| Task material |

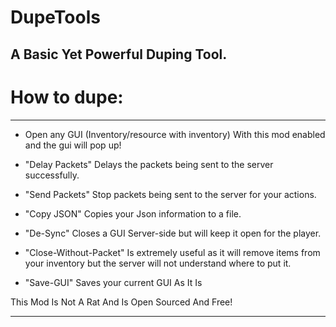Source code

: # DupeTools
A Basic Yet Powerful Duping Tool.
---

# How to dupe:

---

- Open any GUI (Inventory/resource with inventory) With this mod enabled and the gui will pop up!

- "Delay Packets" Delays the packets being sent to the server successfully.
- "Send Packets" Stop packets being sent to the server for your actions.
- "Copy JSON" Copies your Json information to a file.
- "De-Sync" Closes a GUI Server-side but will keep it open for the player.
- "Close-Without-Packet" Is extremely useful as it will remove items from your inventory but the server will not understand where to put it.
- "Save-GUI" Saves your current GUI As It Is


This Mod Is Not A Rat And Is Open Sourced And Free!

---

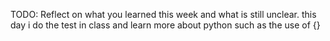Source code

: TODO: Reflect on what you learned this week and what is still unclear.
this day i do the test in class and learn more about python such as the use of {}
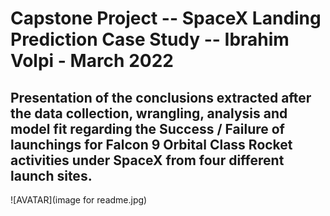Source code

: # Capstone Project  -- SpaceX Landing Prediction Case Study  -- Ibrahim Volpi - March 2022


## Presentation of the conclusions extracted after the data collection, wrangling, analysis and model fit  regarding the Success / Failure of launchings for Falcon 9  Orbital Class Rocket activities under SpaceX from four different launch sites.

![AVATAR](image for readme.jpg)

| Description of the task |
Out of the data above, transcribe exactly and only the lines starting with the line that has "A Basic Yet Powerful Duping Tool." and going on through the line that has "for your actions.", both included.

| Result of the exercise |
A Basic Yet Powerful Duping Tool.
---

# How to dupe:

---

- Open any GUI (Inventory/resource with inventory) With this mod enabled and the gui will pop up!

- "Delay Packets" Delays the packets being sent to the server successfully.
- "Send Packets" Stop packets being sent to the server for your actions.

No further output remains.